WORK ORDER: The required answer is a copy of each line in the entries below that includes "jpeg".

RECORDS SUPPLIED:

- Opening Delimiter -

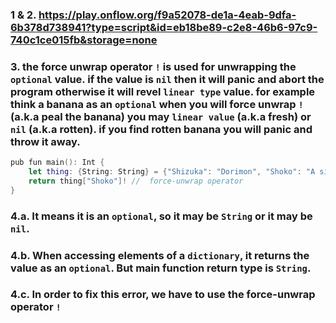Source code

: ### 1 & 2. https://play.onflow.org/f9a52078-de1a-4eab-9dfa-6b378d738941?type=script&id=eb18be89-c2e8-46b6-97c9-740c1ce015fb&storage=none
### 3. the force unwrap operator `!` is used for unwrapping the `optional` value. if the value is `nil` then it will panic and abort the program otherwise it will revel `linear type` value. for example think a banana as an `optional` when you will force unwrap `!` (a.k.a peal the banana) you may `linear value` (a.k.a fresh) or `nil` (a.k.a rotten). if you find rotten banana you will panic and throw it away.
```swift
pub fun main(): Int {
    let thing: {String: String} = {"Shizuka": "Dorimon", "Shoko": "A silent voice", "Khaguya": "Love is war"}
    return thing["Shoko"]! //  force-unwrap operator
}
```
### 4.a. It means it is an `optional`, so it may be `String` or it may be `nil`.
### 4.b. When accessing elements of a `dictionary`, it returns the value as an `optional`. But main function return type is `String`.
### 4.c. In order to fix this error, we have to use the force-unwrap operator `!`
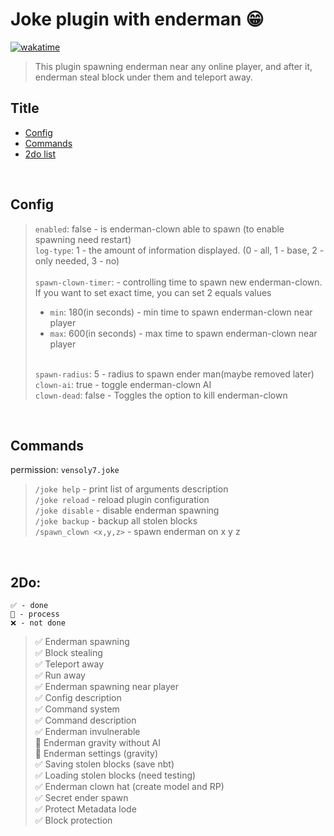 # Joke plugin with enderman 😁
<a href="https://wakatime.com/badge/user/11bc60d1-e050-42e4-9591-fc9bdaab16a7/project/41ac5910-3e3e-4f21-9fd6-724f4a7e4d32"><img src="https://wakatime.com/badge/user/11bc60d1-e050-42e4-9591-fc9bdaab16a7/project/41ac5910-3e3e-4f21-9fd6-724f4a7e4d32.svg" alt="wakatime"></a>
> This plugin spawning enderman near any online player, and after it, enderman steal block under them and teleport away.

## Title
- <a href="#Config">Config</a>
- <a href="#Commands">Commands</a>
- <a href="#2Do">2do list</a>

<br/>

## Config
> `enabled`: false - is enderman-clown able to spawn (to enable spawning need restart) \
> `log-type`: 1 - the amount of information displayed. (0 - all, 1 - base, 2 - only needed, 3 - no)
> \
> \
> `spawn-clown-timer`: - controlling time to spawn new enderman-clown. If you want to set exact time, you can set 2 equals values 
> - `min`: 180(in seconds) - min time to spawn enderman-clown near player
> - `max`: 600(in seconds) - max time to spawn enderman-clown near player 
>
> \
> `spawn-radius`: 5 - radius to spawn ender man(maybe removed later) \
> `clown-ai`: true - toggle enderman-clown AI \
> `clown-dead`: false - Toggles the option to kill enderman-clown

<br/>


## Commands
permission: `vensoly7.joke`
> `/joke help` - print list of arguments description \
> `/joke reload` - reload plugin configuration \
> `/joke disable` - disable enderman spawning \
> `/joke backup` - backup all stolen blocks \
> `/spawn_clown <x,y,z>` - spawn enderman on x y z  

<br/>


## 2Do: 

```
✅ - done
🔳 - process
❌ - not done
```

> ✅ Enderman spawning \
> ✅ Block stealing \
> ✅ Teleport away \
> ✅ Run away \
> ✅ Enderman spawning near player \
> ✅ Config description \
> ✅ Command system \
> ✅ Command description \
> ✅ Enderman invulnerable \
> 🔳 Enderman gravity without AI \
> 🔳 Enderman settings (gravity) \
> ✅ Saving stolen blocks (save nbt) \
> ✅ Loading stolen blocks (need testing) \
> ✅ Enderman clown hat (create model and RP) \
> ✅ Secret ender spawn \
> ✅ Protect Metadata lode \
> ✅ Block protection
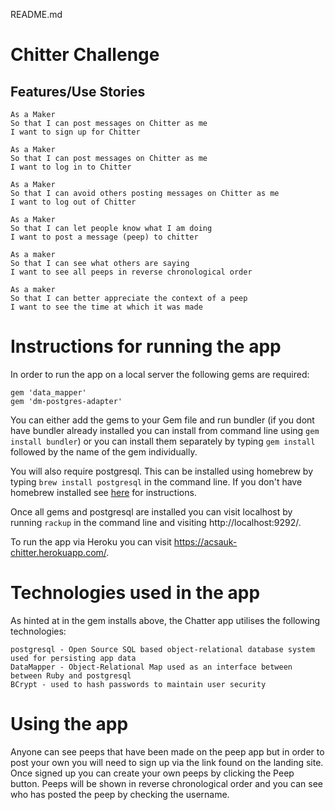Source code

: README.md

Chitter Challenge
=================

Features/Use Stories
-------

```
As a Maker
So that I can post messages on Chitter as me
I want to sign up for Chitter

As a Maker
So that I can post messages on Chitter as me
I want to log in to Chitter

As a Maker
So that I can avoid others posting messages on Chitter as me
I want to log out of Chitter

As a Maker
So that I can let people know what I am doing  
I want to post a message (peep) to chitter

As a maker
So that I can see what others are saying  
I want to see all peeps in reverse chronological order

As a maker
So that I can better appreciate the context of a peep
I want to see the time at which it was made
```
# Instructions for running the app

In order to run the app on a local server the following gems are required:

```
gem 'data_mapper'
gem 'dm-postgres-adapter'
```

You can either add the gems to your Gem file and run bundler (if you dont have bundler already installed you can install from command line using `gem install bundler`) or you can install them separately by typing `gem install` followed by the name of the gem individually.

You will also require postgresql. This can be installed using homebrew by typing `brew install postgresql` in the command line. If you don't have homebrew installed see <a href="http://brew.sh/">here</a> for instructions.

Once all gems and postgresql are installed you can visit localhost by running `rackup` in the command line and visiting http://localhost:9292/.

To run the app via Heroku you can visit https://acsauk-chitter.herokuapp.com/.

# Technologies used in the app

As hinted at in the gem installs above, the Chatter app utilises the following technologies:

```
postgresql - Open Source SQL based object-relational database system used for persisting app data
DataMapper - Object-Relational Map used as an interface between between Ruby and postgresql
BCrypt - used to hash passwords to maintain user security
```

# Using the app

Anyone can see peeps that have been made on the peep app but in order to post your own you will need to sign up via the link found on the landing site. Once signed up you can create your own peeps by clicking the Peep button. Peeps will be shown in reverse chronological order and you can see who has posted the peep by checking the username.
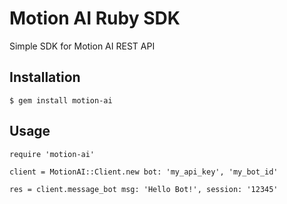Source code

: Motion AI Ruby SDK
==================

Simple SDK for Motion AI REST API

## Installation


```
$ gem install motion-ai
```

## Usage

```
require 'motion-ai'

client = MotionAI::Client.new bot: 'my_api_key', 'my_bot_id'

res = client.message_bot msg: 'Hello Bot!', session: '12345'
```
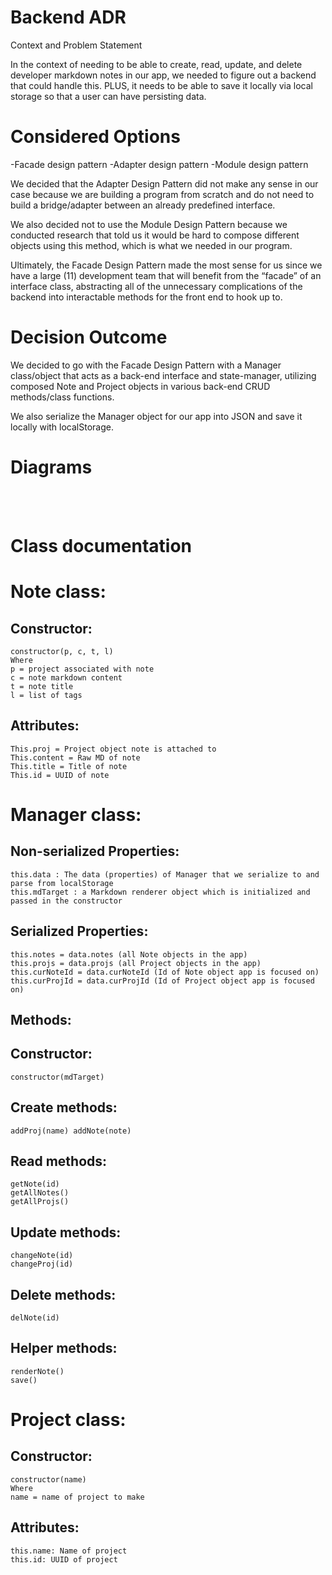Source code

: # Backend ADR

Context and Problem Statement

In the context of needing to be able to create, read, update, and delete developer markdown notes in our app, we needed to figure out a backend that could handle this. PLUS, it needs to be able to save it locally via local storage so that a user can have persisting data. 

# Considered Options

-Facade design pattern
-Adapter design pattern
-Module design pattern

We decided that the Adapter Design Pattern did not make any sense in our case because we are building a program from scratch and do not need to build a bridge/adapter between an already predefined interface.

We also decided not to use the Module Design Pattern because we conducted research that told us it would be hard to compose different objects using this method, which is what we needed in our program.

Ultimately, the Facade Design Pattern made the most sense for us since we have a large (11) development team that will benefit from the “facade” of an interface class, abstracting all of the unnecessary complications of the backend into interactable methods for the front end to hook up to.

# Decision Outcome

We decided to go with the Facade Design Pattern with a Manager class/object that acts as a back-end interface and state-manager, utilizing composed Note and Project objects in various back-end CRUD methods/class functions.

We also serialize the Manager object for our app into JSON and save it locally with localStorage.

# Diagrams

<insert diagrams here>
<br> <br>


# Class documentation

# Note class:

## Constructor:
```
constructor(p, c, t, l)
Where
p = project associated with note
c = note markdown content
t = note title
l = list of tags
```

## Attributes:
```
This.proj = Project object note is attached to
This.content = Raw MD of note
This.title = Title of note
This.id = UUID of note
```

# Manager class:

## Non-serialized Properties:

```
this.data : The data (properties) of Manager that we serialize to and parse from localStorage
this.mdTarget : a Markdown renderer object which is initialized and passed in the constructor
```

## Serialized Properties:

```
this.notes = data.notes (all Note objects in the app)
this.projs = data.projs (all Project objects in the app)
this.curNoteId = data.curNoteId (Id of Note object app is focused on)
this.curProjId = data.curProjId (Id of Project object app is focused on)
```

## Methods:

## Constructor:
`constructor(mdTarget) `

## Create methods:
``
addProj(name)
addNote(note)
``

## Read methods:
```
getNote(id)
getAllNotes()
getAllProjs()
```

## Update methods:
```
changeNote(id)
changeProj(id)
```

## Delete methods:
```
delNote(id)
```

## Helper methods:
```
renderNote()
save() 
```

# Project class:

## Constructor:
```
constructor(name)
Where
name = name of project to make
```

## Attributes:
```
this.name: Name of project
this.id: UUID of project
```







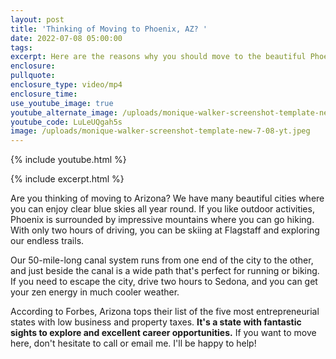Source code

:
 ```yaml
---
layout: post
title: 'Thinking of Moving to Phoenix, AZ? '
date: 2022-07-08 05:00:00
tags:
excerpt: Here are the reasons why you should move to the beautiful Phoenix, Arizona.
enclosure:
pullquote:
enclosure_type: video/mp4
enclosure_time:
use_youtube_image: true
youtube_alternate_image: /uploads/monique-walker-screenshot-template-new-7-08-yt.jpeg
youtube_code: LuLeUQgah5s
image: /uploads/monique-walker-screenshot-template-new-7-08-yt.jpeg
---
```

{% include youtube.html %}

{% include excerpt.html %}

Are you thinking of moving to Arizona? We have many beautiful cities where you can enjoy clear blue skies all year round. If you like outdoor activities, Phoenix is surrounded by impressive mountains where you can go hiking. With only two hours of driving, you can be skiing at Flagstaff and exploring our endless trails.&nbsp;

Our 50-mile-long canal system runs from one end of the city to the other, and just beside the canal is a wide path that's perfect for running or biking. If you need to escape the city, drive two hours to Sedona, and you can get your zen energy in much cooler weather.

According to Forbes, Arizona tops their list of the five most entrepreneurial states with low business and property taxes. **It's a state with fantastic sights to explore and excellent career opportunities.** If you want to move here, don't hesitate to call or email me. I'll be happy to help\!
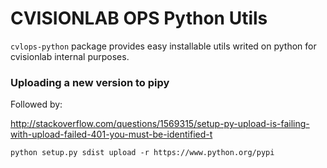CVISIONLAB OPS Python Utils
===========================

`cvlops-python` package provides easy installable utils writed on python for cvisionlab internal purposes.


### Uploading a new version to pipy

Followed by:

http://stackoverflow.com/questions/1569315/setup-py-upload-is-failing-with-upload-failed-401-you-must-be-identified-t

```
python setup.py sdist upload -r https://www.python.org/pypi
```
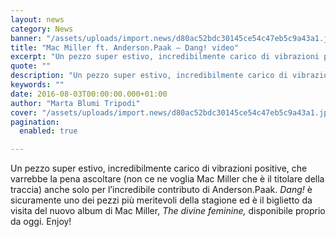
 ```yaml
---
layout: news
category: News
banner: "/assets/uploads/import.news/d80ac52bdc30145ce54c47eb5c9a43a1.jpg"
title: "Mac Miller ft. Anderson.Paak – Dang! video"
excerpt: "Un pezzo super estivo, incredibilmente carico di vibrazioni positive, che varrebbe la pena ascoltare (non ce ne voglia Mac Miller che è il titolare della traccia) anche solo per l’incredibile contributo di Anderson.Paak. Dang! è sicuramente uno dei pezzi più meritevoli della stagione ed è il biglietto da visita del nuovo album di Mac Miller, The [&hellip"
quote: ""
description: "Un pezzo super estivo, incredibilmente carico di vibrazioni positive, che varrebbe la pena ascoltare (non ce ne voglia Mac Miller che è il titolare della traccia) anche solo per l’incredibile contributo di Anderson.Paak. Dang! è sicuramente uno dei pezzi più meritevoli della stagione ed è il biglietto da visita del nuovo album di Mac Miller, The [&hellip"
keywords: ""
date: 2016-08-03T00:00:00.000+01:00
author: "Marta Blumi Tripodi"
cover: "/assets/uploads/import.news/d80ac52bdc30145ce54c47eb5c9a43a1.jpg"
pagination:
  enabled: true

---
```


Un pezzo super estivo, incredibilmente carico di vibrazioni positive, che varrebbe la pena ascoltare (non ce ne voglia Mac Miller che è il titolare della traccia) anche solo per l’incredibile contributo di Anderson.Paak. _Dang!_ è sicuramente uno dei pezzi più meritevoli della stagione ed è il biglietto da visita del nuovo album di Mac Miller, _The divine feminine,_ disponibile proprio da oggi. Enjoy!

- Closing Delimiter -

OUTPUT OF THE EXERCISE:
youtube_alternate_image: /uploads/monique-walker-screenshot-template-new-7-08-yt.jpeg
image: /uploads/monique-walker-screenshot-template-new-7-08-yt.jpeg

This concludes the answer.